What is expected »
Lines from the line with "Nell'architettura client-server, il" to the line with "detto tracker che" in the entries below, and only those, must be output exactly, with both ends included.

BEGIN

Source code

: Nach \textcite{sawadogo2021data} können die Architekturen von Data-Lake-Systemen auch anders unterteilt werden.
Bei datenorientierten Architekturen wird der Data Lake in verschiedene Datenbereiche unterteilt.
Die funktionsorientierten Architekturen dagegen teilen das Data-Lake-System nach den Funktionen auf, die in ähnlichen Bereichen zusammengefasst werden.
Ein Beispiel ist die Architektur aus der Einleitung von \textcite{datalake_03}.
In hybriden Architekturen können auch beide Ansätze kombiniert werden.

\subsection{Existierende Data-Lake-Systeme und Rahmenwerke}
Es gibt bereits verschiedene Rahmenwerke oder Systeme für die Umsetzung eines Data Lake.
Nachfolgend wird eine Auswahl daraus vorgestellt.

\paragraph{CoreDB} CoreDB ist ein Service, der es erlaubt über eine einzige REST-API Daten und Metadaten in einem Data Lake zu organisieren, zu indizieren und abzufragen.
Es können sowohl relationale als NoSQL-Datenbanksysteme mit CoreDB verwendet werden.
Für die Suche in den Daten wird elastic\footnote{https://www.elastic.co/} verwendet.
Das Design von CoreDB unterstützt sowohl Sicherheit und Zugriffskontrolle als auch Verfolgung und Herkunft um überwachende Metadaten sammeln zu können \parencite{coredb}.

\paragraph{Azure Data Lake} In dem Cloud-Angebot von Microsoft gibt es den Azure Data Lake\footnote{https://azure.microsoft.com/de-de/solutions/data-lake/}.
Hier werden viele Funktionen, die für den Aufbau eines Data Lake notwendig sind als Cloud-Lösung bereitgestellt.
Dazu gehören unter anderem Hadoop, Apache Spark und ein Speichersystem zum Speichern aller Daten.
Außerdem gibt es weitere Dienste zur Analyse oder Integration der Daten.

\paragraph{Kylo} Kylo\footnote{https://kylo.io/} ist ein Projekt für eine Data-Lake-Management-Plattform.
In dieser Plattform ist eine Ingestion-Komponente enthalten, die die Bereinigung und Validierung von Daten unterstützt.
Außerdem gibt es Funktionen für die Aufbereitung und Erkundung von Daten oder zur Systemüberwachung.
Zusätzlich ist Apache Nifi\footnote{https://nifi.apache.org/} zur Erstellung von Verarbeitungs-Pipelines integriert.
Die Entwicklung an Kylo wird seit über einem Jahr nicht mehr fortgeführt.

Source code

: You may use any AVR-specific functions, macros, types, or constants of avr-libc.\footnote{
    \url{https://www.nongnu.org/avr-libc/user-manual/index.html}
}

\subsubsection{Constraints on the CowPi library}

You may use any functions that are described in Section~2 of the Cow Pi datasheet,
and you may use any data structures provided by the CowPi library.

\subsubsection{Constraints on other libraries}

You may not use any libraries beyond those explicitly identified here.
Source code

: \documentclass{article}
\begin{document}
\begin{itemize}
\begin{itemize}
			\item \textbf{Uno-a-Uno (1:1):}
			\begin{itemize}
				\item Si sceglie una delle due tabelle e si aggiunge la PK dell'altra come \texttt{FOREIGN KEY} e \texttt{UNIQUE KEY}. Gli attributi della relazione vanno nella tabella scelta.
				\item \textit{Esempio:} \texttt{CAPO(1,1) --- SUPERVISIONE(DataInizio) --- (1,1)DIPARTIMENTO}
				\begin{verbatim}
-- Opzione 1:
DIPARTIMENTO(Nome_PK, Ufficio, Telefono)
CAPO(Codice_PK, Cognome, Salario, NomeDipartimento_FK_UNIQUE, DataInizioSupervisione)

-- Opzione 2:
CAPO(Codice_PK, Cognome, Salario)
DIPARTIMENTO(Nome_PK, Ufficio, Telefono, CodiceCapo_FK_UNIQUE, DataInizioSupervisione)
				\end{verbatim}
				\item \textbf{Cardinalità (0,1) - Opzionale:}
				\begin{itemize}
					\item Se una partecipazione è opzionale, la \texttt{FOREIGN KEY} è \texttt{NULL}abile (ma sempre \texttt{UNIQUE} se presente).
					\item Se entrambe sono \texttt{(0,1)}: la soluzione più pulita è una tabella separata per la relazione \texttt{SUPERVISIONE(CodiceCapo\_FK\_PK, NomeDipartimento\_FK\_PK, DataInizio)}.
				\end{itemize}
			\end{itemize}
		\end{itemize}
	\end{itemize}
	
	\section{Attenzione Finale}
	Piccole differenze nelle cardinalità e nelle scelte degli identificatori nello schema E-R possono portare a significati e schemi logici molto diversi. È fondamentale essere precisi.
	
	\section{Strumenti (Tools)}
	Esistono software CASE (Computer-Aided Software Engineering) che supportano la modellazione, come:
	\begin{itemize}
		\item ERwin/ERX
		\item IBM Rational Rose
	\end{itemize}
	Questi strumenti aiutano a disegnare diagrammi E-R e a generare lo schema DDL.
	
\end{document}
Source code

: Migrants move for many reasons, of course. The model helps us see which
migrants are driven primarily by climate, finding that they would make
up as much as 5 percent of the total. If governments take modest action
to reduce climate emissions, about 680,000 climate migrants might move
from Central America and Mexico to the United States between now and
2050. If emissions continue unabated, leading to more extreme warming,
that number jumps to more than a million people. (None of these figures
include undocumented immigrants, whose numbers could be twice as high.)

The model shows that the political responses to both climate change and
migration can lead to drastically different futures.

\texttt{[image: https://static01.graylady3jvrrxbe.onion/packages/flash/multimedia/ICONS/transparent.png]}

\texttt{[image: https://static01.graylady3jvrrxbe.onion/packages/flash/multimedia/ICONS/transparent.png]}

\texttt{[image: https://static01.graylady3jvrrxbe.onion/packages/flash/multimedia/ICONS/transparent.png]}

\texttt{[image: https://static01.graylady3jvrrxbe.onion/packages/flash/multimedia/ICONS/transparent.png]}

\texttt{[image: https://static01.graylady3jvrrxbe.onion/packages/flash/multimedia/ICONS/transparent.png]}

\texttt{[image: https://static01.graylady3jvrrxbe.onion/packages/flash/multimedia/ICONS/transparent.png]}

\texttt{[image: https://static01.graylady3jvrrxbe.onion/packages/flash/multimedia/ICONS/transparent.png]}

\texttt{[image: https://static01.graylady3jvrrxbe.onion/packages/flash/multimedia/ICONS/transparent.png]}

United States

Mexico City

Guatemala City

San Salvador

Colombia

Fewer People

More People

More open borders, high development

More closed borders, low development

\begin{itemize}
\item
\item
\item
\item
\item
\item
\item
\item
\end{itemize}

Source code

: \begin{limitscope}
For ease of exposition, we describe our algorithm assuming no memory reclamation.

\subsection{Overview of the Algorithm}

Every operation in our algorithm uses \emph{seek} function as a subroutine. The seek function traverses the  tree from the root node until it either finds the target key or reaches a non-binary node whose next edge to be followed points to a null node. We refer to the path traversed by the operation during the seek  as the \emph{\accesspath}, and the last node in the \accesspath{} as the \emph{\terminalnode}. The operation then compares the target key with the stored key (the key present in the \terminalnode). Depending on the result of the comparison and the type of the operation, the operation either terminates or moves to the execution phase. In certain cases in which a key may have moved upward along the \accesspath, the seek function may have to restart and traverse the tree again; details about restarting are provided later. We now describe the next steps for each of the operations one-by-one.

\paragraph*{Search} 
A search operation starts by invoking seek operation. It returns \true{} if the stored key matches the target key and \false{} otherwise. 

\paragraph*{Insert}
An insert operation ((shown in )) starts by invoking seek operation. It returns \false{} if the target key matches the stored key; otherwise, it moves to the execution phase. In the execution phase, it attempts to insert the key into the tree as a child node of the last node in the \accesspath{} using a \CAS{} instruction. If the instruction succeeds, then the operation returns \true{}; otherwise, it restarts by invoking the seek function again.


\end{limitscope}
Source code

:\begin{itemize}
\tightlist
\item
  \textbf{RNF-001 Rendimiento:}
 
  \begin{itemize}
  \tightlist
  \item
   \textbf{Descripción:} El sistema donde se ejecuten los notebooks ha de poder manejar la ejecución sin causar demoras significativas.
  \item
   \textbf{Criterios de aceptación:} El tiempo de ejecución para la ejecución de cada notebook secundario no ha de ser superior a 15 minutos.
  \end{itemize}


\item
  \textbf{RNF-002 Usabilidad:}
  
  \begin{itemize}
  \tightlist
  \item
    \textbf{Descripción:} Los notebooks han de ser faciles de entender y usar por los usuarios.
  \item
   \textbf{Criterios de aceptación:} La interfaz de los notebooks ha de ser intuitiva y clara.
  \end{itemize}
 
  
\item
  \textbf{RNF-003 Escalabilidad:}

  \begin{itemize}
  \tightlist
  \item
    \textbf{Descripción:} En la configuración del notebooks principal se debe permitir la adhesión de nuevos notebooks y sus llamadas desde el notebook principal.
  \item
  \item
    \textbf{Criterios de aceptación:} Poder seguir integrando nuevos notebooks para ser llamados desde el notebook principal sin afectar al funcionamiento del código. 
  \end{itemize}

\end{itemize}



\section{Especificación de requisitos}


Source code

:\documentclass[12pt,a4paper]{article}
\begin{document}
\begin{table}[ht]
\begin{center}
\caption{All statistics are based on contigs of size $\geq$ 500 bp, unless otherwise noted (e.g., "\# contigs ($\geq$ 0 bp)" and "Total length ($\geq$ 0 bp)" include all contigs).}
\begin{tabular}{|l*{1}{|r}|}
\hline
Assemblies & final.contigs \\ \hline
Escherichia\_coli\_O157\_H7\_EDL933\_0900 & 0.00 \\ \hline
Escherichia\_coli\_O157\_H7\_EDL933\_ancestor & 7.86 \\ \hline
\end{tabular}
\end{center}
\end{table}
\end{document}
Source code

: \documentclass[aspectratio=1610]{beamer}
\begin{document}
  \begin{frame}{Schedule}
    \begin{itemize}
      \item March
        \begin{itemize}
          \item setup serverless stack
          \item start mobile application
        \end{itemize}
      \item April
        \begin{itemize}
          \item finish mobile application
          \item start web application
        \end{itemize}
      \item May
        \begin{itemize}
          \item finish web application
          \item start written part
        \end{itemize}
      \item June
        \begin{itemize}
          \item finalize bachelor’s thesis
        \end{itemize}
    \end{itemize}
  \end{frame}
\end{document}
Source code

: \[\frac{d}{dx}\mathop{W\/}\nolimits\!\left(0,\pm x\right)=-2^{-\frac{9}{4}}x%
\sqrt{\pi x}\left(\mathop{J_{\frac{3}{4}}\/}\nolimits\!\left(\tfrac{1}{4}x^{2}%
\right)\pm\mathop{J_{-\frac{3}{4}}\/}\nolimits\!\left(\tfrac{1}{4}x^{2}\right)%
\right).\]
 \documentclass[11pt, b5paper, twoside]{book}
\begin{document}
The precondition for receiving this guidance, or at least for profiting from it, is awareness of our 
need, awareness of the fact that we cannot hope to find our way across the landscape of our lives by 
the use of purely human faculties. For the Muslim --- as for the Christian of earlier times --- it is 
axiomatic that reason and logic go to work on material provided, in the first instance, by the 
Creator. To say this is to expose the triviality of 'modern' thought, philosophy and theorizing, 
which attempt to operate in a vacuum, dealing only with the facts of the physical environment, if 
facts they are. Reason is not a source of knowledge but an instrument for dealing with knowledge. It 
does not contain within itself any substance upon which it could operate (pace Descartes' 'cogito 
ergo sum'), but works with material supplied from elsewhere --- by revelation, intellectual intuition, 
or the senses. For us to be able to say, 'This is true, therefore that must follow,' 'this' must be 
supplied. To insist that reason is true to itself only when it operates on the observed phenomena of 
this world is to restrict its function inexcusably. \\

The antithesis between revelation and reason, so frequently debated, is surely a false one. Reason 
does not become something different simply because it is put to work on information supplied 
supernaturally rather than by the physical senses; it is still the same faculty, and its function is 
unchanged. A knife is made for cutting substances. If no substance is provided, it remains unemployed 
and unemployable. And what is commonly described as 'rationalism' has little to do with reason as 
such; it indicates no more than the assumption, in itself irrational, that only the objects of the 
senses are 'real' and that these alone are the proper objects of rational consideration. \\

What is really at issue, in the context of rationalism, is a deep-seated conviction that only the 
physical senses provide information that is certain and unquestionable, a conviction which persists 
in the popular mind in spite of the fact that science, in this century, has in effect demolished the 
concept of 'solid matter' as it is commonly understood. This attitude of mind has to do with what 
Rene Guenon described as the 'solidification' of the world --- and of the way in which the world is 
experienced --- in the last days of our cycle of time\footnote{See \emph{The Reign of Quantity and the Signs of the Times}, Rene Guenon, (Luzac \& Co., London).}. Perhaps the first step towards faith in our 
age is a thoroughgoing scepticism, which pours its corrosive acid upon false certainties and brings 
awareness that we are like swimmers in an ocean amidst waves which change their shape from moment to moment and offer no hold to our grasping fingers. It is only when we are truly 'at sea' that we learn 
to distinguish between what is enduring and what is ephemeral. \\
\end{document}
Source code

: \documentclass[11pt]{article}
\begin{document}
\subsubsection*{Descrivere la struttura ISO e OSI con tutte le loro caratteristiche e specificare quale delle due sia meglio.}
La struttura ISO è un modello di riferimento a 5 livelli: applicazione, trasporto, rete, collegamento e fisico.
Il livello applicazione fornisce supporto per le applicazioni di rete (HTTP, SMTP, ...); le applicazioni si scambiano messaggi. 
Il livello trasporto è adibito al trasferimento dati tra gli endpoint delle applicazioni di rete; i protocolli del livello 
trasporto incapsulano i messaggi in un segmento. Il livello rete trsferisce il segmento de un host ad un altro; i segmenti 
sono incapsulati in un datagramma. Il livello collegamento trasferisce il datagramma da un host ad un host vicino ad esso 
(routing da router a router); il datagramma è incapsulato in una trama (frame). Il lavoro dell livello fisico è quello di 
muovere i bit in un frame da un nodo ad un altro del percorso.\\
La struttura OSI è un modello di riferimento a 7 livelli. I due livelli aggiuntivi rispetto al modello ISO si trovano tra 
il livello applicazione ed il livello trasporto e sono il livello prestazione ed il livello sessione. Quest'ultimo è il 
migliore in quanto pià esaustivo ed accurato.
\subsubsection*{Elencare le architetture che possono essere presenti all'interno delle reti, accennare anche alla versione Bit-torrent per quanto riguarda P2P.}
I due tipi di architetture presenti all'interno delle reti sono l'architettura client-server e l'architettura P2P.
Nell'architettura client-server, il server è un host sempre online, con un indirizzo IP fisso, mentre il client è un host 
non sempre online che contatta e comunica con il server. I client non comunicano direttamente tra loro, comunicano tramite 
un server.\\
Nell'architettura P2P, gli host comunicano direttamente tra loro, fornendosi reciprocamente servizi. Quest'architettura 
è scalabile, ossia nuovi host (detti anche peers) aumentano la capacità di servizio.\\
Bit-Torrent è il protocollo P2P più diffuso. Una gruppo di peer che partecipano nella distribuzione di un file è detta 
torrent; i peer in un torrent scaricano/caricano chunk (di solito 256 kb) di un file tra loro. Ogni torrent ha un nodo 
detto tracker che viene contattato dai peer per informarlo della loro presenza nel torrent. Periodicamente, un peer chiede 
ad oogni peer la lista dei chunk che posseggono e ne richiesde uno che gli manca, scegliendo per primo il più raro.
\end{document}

END

Output of the exercise »
Nell'architettura client-server, il server è un host sempre online, con un indirizzo IP fisso, mentre il client è un host 
non sempre online che contatta e comunica con il server. I client non comunicano direttamente tra loro, comunicano tramite 
un server.\\
Nell'architettura P2P, gli host comunicano direttamente tra loro, fornendosi reciprocamente servizi. Quest'architettura 
è scalabile, ossia nuovi host (detti anche peers) aumentano la capacità di servizio.\\
Bit-Torrent è il protocollo P2P più diffuso. Una gruppo di peer che partecipano nella distribuzione di un file è detta 
torrent; i peer in un torrent scaricano/caricano chunk (di solito 256 kb) di un file tra loro. Ogni torrent ha un nodo 
detto tracker che viene contattato dai peer per informarlo della loro presenza nel torrent. Periodicamente, un peer chiede 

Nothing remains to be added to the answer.